TRY IT:
Restate word for word the line with "side $(0, 1)$" and the rest of the listing after it, ending at the final line, and include nothing else.

DATA:
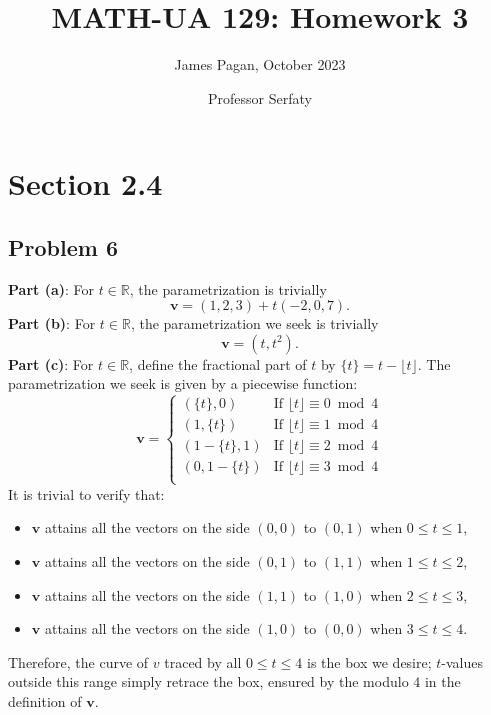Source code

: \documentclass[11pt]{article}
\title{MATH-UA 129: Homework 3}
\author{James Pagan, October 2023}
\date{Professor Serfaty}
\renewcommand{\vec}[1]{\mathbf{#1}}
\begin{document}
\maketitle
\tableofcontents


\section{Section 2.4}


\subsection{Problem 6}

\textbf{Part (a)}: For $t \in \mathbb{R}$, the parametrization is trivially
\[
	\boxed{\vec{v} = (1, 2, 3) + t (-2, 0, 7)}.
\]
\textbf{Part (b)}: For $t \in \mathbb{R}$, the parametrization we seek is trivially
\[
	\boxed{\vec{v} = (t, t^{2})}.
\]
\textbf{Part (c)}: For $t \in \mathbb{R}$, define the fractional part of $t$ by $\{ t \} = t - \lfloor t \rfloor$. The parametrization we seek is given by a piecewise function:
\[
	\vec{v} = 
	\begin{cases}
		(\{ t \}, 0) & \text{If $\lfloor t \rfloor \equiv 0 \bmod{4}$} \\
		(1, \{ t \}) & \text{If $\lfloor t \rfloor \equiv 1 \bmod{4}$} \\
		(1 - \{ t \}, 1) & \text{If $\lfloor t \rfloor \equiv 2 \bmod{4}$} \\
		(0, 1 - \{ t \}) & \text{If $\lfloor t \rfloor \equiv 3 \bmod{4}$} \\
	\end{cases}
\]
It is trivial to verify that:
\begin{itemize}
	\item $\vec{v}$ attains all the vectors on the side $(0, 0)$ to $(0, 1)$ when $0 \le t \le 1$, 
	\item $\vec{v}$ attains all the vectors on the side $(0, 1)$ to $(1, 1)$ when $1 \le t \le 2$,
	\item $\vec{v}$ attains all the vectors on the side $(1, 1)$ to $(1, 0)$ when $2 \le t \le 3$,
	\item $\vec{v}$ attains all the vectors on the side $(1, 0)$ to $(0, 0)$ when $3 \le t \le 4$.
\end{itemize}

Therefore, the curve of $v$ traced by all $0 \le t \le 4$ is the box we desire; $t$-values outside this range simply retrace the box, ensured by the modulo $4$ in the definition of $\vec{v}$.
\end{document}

RESPONSE BOX:
	\item $\vec{v}$ attains all the vectors on the side $(0, 1)$ to $(1, 1)$ when $1 \le t \le 2$,
	\item $\vec{v}$ attains all the vectors on the side $(1, 1)$ to $(1, 0)$ when $2 \le t \le 3$,
	\item $\vec{v}$ attains all the vectors on the side $(1, 0)$ to $(0, 0)$ when $3 \le t \le 4$.
\end{itemize}

Therefore, the curve of $v$ traced by all $0 \le t \le 4$ is the box we desire; $t$-values outside this range simply retrace the box, ensured by the modulo $4$ in the definition of $\vec{v}$.
\end{document}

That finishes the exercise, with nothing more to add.